What is expected: Among the lines below, copy each one in which "section" appears.

Study material:
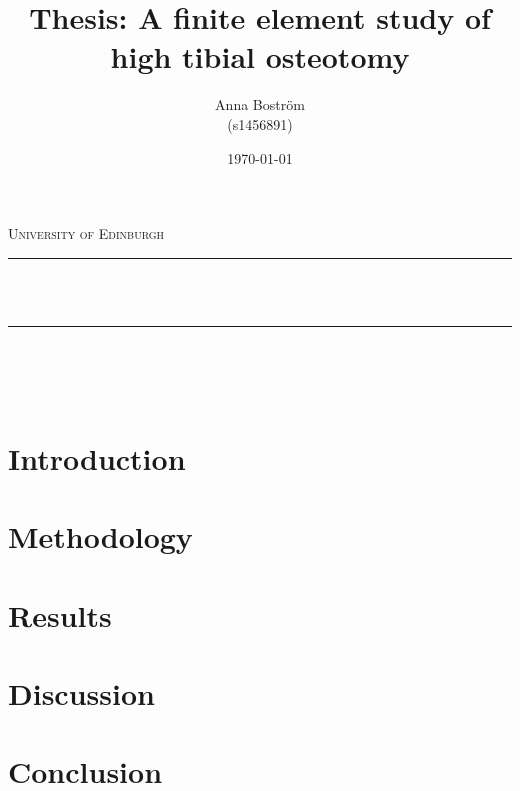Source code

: \documentclass[11pt]{article}
\title{Thesis: A finite element study of high tibial osteotomy}		%
\author{Anna Bostr\"om \\ (s1456891)}		%
\date{\today}											%
\makeatletter
\let\thetitle\@title
\let\theauthor\@author
\let\thedate\@date
\makeatother
\begin{document}

\begin{titlepage}
	\centering
    \vspace*{0.1 cm}
    \textsc{\LARGE University of Edinburgh}\\[2.0 cm]	%
	\rule{\linewidth}{0.2 mm} \\[0.4 cm]
	{ \huge \bfseries \thetitle}\\
	\rule{\linewidth}{0.2 mm} \\[1 cm]
	
	{\large \theauthor}\\[1 cm]		%
	
	{\large \thedate}\\[2 cm]
 
	\vspace*{-40pt}
    
    	\begin{abstract}
		
\noindent
	\end{abstract}
	
\end{titlepage}


\tableofcontents
\newpage
\listoffigures
\newpage
\listoftables


\newpage
\section{Introduction}

\cite{Mulches}



\newpage
\section{Methodology}


\newpage
\section{Results}



\newpage
\section{Discussion}



\newpage
\section{Conclusion}
\end{document}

Output below:
\section{Introduction}
\section{Methodology}
\section{Results}
\section{Discussion}
\section{Conclusion}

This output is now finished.